Resistive dividers from IN to UV and OV set the fault detection thresholds. In this example the UV fault occurs at 4.5V with 0.25V of hysteresis and the OV fault occurs at 5.5V.
L1 and D1 are the boost regulator components. The LT4351 creates a VDD supply of 10.5V above IN. If an external supply that can provide sufficient gate drive is available, that supply can be used instead of the boost regulator.
The MOSFETs are sized based on desired voltage drop with considerations for power dissipation. In this case the Si4838DY has a worst case 4.5mΩ RDS(ON) (at temperature) so the back-to-back pair is 9mΩ. These MOSFETs come in SO-8 packages so if power is limited to 1W in each then they can handle 14.9A. The voltage drop across both MOSFETs at this current is 2 • 4.5mΩ • 14.9A = 0.134V. If more current is required, use MOSFETs with lower RDS(ON) and/or better thermal resistance, or add parallel MOSFETs.
The LT4351 is useful in any ORing situation benefiting from low power dissipation—not just redundant supplies. Different types of power sources can also be ORed together, and because the LT4351 diode function is gated, power sequencing of different supplies is relatively easy.
For example, Figure 3 shows a system with two redundant supplies and a battery backup. The two redundant supplies are ORed via the ideal diodes, so power is delivered from the higher of the in-range supplies. Their undervoltage and overvoltage thresholds are set based on the input supply range. The LT4351 circuit for the battery disconnects the battery when power is supplied from either system supply. Its OV pin is above threshold if the FAULT is off on either system supply (UV is set above threshold). If both system supplies are disabled (FAULT of both systems are ow) then the battery’s LT4351 OV pin is pulled below threshold to allow the battery to provide power.

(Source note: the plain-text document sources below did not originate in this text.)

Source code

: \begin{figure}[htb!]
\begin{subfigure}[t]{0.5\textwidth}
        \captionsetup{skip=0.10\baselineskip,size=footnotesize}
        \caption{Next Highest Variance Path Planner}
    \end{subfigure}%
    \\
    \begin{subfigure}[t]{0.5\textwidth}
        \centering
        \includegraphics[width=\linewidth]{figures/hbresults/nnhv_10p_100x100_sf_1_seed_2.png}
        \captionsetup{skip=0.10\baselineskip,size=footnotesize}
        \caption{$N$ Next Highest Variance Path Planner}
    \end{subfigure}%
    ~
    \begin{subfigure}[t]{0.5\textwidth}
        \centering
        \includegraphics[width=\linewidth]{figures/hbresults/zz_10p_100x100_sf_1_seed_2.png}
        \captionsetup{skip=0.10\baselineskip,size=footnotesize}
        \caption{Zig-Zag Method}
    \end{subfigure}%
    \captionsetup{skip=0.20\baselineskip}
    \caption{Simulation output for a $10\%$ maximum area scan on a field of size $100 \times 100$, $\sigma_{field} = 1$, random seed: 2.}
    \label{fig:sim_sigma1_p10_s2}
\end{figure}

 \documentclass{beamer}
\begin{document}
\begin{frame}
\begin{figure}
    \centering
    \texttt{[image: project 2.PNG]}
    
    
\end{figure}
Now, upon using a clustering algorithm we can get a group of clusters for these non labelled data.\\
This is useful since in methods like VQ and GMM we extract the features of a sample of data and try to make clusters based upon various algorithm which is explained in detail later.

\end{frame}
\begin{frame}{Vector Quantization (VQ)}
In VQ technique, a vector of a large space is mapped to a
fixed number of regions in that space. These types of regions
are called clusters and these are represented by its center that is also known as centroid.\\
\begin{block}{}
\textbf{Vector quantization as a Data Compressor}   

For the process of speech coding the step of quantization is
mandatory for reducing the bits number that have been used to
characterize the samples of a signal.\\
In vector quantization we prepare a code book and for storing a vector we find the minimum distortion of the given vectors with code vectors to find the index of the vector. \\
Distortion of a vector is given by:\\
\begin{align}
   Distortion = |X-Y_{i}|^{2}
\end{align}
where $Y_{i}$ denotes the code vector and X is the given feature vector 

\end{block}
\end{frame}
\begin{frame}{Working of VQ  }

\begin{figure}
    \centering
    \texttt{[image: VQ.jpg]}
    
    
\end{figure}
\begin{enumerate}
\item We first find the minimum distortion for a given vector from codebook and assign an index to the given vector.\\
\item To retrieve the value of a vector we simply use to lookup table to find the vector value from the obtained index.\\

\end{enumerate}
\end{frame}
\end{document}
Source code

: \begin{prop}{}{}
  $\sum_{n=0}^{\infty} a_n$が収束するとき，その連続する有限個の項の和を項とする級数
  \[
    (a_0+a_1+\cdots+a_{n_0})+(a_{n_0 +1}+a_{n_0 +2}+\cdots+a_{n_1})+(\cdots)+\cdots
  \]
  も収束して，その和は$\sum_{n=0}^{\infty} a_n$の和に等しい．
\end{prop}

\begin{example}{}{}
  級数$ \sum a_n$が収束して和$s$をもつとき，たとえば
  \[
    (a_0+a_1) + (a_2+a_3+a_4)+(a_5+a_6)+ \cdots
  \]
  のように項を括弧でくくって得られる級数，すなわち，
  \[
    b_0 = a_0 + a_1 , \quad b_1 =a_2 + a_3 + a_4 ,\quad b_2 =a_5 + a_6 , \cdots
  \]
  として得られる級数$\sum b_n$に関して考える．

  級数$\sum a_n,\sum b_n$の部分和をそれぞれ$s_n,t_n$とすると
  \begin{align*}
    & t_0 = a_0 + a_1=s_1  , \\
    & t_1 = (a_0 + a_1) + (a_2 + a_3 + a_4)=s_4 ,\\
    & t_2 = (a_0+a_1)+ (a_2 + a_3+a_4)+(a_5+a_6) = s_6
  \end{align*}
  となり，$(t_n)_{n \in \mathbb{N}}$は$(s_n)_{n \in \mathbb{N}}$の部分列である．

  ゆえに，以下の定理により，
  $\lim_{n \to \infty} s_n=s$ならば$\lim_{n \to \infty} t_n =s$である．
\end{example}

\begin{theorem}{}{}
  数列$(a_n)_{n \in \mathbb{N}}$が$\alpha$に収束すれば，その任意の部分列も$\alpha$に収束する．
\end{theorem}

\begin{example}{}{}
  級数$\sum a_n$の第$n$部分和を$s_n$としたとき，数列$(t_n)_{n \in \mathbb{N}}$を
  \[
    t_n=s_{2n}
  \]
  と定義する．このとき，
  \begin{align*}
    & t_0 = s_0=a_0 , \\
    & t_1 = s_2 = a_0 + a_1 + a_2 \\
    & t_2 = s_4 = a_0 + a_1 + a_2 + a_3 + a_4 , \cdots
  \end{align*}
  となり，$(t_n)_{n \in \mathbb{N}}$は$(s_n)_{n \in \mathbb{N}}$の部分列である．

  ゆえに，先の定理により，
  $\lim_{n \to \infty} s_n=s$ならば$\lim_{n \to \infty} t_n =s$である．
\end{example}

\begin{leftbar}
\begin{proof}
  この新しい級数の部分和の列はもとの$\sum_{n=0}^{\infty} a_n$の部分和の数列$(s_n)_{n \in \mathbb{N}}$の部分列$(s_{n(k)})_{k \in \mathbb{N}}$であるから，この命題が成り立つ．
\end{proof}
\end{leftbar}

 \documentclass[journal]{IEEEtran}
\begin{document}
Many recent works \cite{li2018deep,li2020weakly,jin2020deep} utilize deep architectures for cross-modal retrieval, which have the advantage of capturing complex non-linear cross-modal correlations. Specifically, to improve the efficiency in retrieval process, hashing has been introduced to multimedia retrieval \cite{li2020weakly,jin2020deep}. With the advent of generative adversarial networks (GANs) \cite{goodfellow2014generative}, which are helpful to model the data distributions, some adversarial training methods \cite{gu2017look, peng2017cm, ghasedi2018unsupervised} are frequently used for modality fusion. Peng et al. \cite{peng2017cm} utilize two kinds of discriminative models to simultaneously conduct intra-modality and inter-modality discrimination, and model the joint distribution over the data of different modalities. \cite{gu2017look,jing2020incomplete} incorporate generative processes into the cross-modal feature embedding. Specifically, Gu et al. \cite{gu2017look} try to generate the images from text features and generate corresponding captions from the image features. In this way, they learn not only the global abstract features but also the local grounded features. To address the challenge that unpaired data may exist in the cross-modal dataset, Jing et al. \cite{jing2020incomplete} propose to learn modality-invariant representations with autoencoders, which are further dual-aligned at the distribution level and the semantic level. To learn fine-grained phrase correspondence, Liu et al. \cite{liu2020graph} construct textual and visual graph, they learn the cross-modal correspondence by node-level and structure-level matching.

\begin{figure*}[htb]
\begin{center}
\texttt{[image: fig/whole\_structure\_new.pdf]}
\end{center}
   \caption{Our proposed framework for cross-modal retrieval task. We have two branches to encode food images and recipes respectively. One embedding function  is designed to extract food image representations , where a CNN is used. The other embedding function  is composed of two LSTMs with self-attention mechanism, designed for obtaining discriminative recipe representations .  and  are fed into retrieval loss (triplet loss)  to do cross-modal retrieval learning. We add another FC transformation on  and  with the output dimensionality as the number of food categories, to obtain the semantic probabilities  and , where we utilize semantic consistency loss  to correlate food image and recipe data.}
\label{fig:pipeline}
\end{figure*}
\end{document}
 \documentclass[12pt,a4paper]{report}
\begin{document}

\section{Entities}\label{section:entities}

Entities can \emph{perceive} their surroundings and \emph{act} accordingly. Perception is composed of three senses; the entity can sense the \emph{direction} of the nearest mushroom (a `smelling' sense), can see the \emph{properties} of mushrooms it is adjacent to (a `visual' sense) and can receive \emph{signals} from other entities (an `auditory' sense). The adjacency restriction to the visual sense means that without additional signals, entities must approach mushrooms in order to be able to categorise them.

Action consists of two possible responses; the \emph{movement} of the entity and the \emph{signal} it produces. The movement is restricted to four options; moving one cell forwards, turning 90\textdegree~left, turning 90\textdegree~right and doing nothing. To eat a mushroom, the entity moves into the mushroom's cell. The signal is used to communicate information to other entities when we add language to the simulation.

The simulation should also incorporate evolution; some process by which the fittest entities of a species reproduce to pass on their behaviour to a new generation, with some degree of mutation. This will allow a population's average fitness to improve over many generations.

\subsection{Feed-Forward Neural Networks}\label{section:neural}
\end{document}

Figure 4 shows an example of combining the LT4351 ideal diode function with a Hot Swap controller. This can be used to create ORed redundant supplies on a plug-in board. The Hot Swap controller provides current limiting, circuit breaker functions and reset timing while the LT4351 provides the ideal diode behavior.
The trend in today’s power supplies is toward higher currents, lower voltages, higher efficiency and increased reliability. These needs are forcing designers away from traditional Schottky ORing diodes. The LT4351 provides an improved ORing solution by controlling low RDS(ON) MOSFETs to create a near ideal diode. In addition the LT4351 adds increased functionality with supply monitoring that can disable power path conduction. An LT4351 solution has significantly lower power dissipation than a Schottky diode and offers protection features that a Schottky cannot.